(Data entries)
****************************************
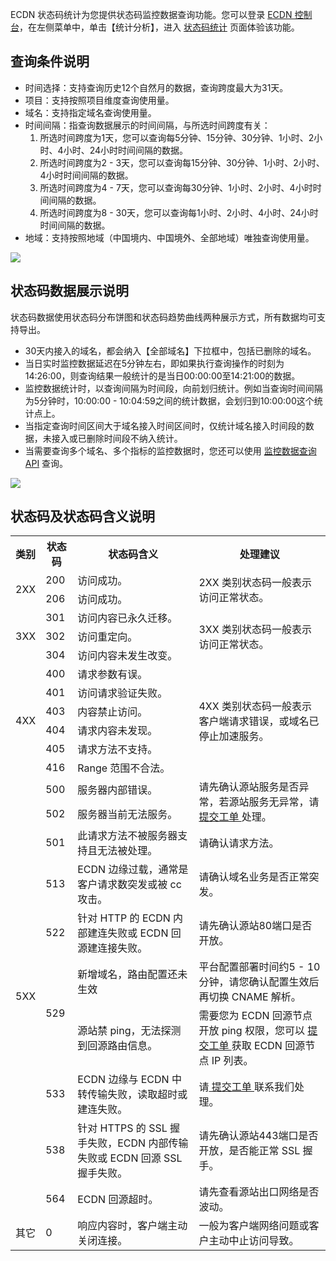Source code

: ECDN 状态码统计为您提供状态码监控数据查询功能。您可以登录 [ECDN 控制台](https://console.cloud.tencent.com/dsa)，在左侧菜单中，单击【统计分析】，进入 [状态码统计](https://console.cloud.tencent.com/dsa/statistics/status) 页面体验该功能。

## 查询条件说明
+ 时间选择：支持查询历史12个自然月的数据，查询跨度最大为31天。
+ 项目：支持按照项目维度查询使用量。
+ 域名：支持指定域名查询使用量。
+ 时间间隔：指查询数据展示的时间间隔，与所选时间跨度有关：
	1. 所选时间跨度为1天，您可以查询每5分钟、15分钟、30分钟、1小时、2小时、4小时、24小时时间间隔的数据。
	2. 所选时间跨度为2 - 3天，您可以查询每15分钟、30分钟、1小时、2小时、4小时时间间隔的数据。
	3. 所选时间跨度为4 - 7天，您可以查询每30分钟、1小时、2小时、4小时时间间隔的数据。
	4. 所选时间跨度为8 - 30天，您可以查询每1小时、2小时、4小时、24小时时间间隔的数据。
+ 地域：支持按照地域（中国境内、中国境外、全部地域）唯独查询使用量。
	
![](https://main.qcloudimg.com/raw/2506a1a2ae1aa31933c6dded8642a738.png)

## 状态码数据展示说明
状态码数据使用状态码分布饼图和状态码趋势曲线两种展示方式，所有数据均可支持导出。
- 30天内接入的域名，都会纳入【全部域名】下拉框中，包括已删除的域名。
- 当日实时监控数据延迟在5分钟左右，即如果执行查询操作的时刻为14:26:00，则查询结果一般统计的是当日00:00:00至14:21:00的数据。
- 监控数据统计时，以查询间隔为时间段，向前划归统计。例如当查询时间间隔为5分钟时，10:00:00 - 10:04:59之间的统计数据，会划归到10:00:00这个统计点上。
- 当指定查询时间区间大于域名接入时间区间时，仅统计域名接入时间段的数据，未接入或已删除时间段不纳入统计。
- 当需要查询多个域名、多个指标的监控数据时，您还可以使用 [监控数据查询 API](https://cloud.tencent.com/document/product/570/17942) 查询。

![](https://main.qcloudimg.com/raw/9735d9ca8ff14339f506d5cf5d03a1d7.png)



## 状态码及状态码含义说明
<table>
   <tr>
      <th style="text-align: center">类别</th>
      <th style="text-align: center">状态码</th>
      <th style="text-align: center">状态码含义</th>
      <th style="text-align: center">处理建议</th>
   </tr>
   <tr>
      <td rowspan="2">2XX</td>
      <td>200</td>
      <td>访问成功。</td>
      <td rowspan="2">2XX 类别状态码一般表示访问正常状态。</td>
   </tr>
   <tr>
      <td>206</td>
      <td>访问成功。</td>
   </tr>
   <tr>
      <td rowspan="3">3XX</td>
      <td>301</td>
      <td>访问内容已永久迁移。</td>
      <td rowspan="3">3XX 类别状态码一般表示访问正常状态。</td>
   </tr>
    <tr>
      <td>302</td>
      <td>访问重定向。</td>
   </tr>
   <tr>
      <td>304</td>
      <td>访问内容未发生改变。</td>
   </tr>
   <tr>
      <td rowspan="6">4XX</td>
      <td>400</td>
      <td>请求参数有误。</td>
      <td rowspan="6">4XX 类别状态码一般表示客户端请求错误，或域名已停止加速服务。</td>
   </tr>
   <tr>
       <td>401</td>
       <td>访问请求验证失败。</td>
   </tr>
   <tr>
      <td>403</td>
      <td>内容禁止访问。</td>
   </tr>
   <tr>
      <td>404</td>
      <td>请求内容未发现。</td>
   </tr>
   <tr>
      <td>405</td>
      <td>请求方法不支持。</td>
   </tr>
   <tr>
      <td>416</td>
      <td>Range 范围不合法。</td>
   </tr>
   <tr>
      <td rowspan="10">5XX</td>
      <td>500</td>
      <td>服务器内部错误。</td>
      <td rowspan="2">请先确认源站服务是否异常，若源站服务无异常，请<a href='https://console.cloud.tencent.com/workorder/category'> 提交工单 </a>处理。</td>
   </tr>
   <tr>
      <td>502</td>
      <td>服务器当前无法服务。</td>
   </tr>
    <tr>
      <td>501</td>
      <td>此请求方法不被服务器支持且无法被处理。</td>
      <td>请确认请求方法。</td>
   </tr>
    <tr>
      <td>513</td>
      <td>ECDN 边缘过载，通常是客户请求数突发或被 cc 攻击。</td>
      <td>请确认域名业务是否正常突发。</td>
   </tr>
    <tr>
      <td>522</td>
      <td>针对 HTTP 的 ECDN 内部建连失败或 ECDN 回源建连接失败。</td>
      <td>请先确认源站80端口是否开放。</td>
   </tr>
   <tr>
      <td rowspan="2">529</td>
			<td >新增域名，路由配置还未生效</td>
      <td>平台配置部署时间约5 - 10分钟，请您确认配置生效后再切换 CNAME 解析。</td>
   </tr>
	 <tr>
     <td >源站禁 ping，无法探测到回源路由信息。</td>
      <td>需要您为 ECDN 回源节点开放 ping 权限，您可以 <a href='https://console.cloud.tencent.com/workorder/category'> 提交工单 </a> 获取 ECDN 回源节点 IP 列表。</td>
   </tr>
   </tr>
    <tr>
      <td>533</td>
      <td>ECDN 边缘与 ECDN 中转传输失败，读取超时或建连失败。</td>
      <td>请<a href='https://console.cloud.tencent.com/workorder/category'> 提交工单 </a>联系我们处理。</td>
   </tr>
    <tr>
      <td>538</td>
      <td>针对 HTTPS 的 SSL 握手失败，ECDN 内部传输失败或 ECDN 回源 SSL 握手失败。</td>
      <td>请先确认源站443端口是否开放，是否能正常 SSL 握手。</td>
   </tr>
    <tr>
      <td>564</td>
      <td>ECDN 回源超时。</td>
      <td>请先查看源站出口网络是否波动。</td>
   </tr>
   <tr>
      <td>其它</td>
      <td>0</td>
      <td>响应内容时，客户端主动关闭连接。</td>
      <td>一般为客户端网络问题或客户主动中止访问导致。</td>
   </tr>
</table>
****************************************
> **EXERCISE**:
Within the data above, how many lines include the string "tencent"? Only the number is required.

> **WRITTEN REPLY**:
5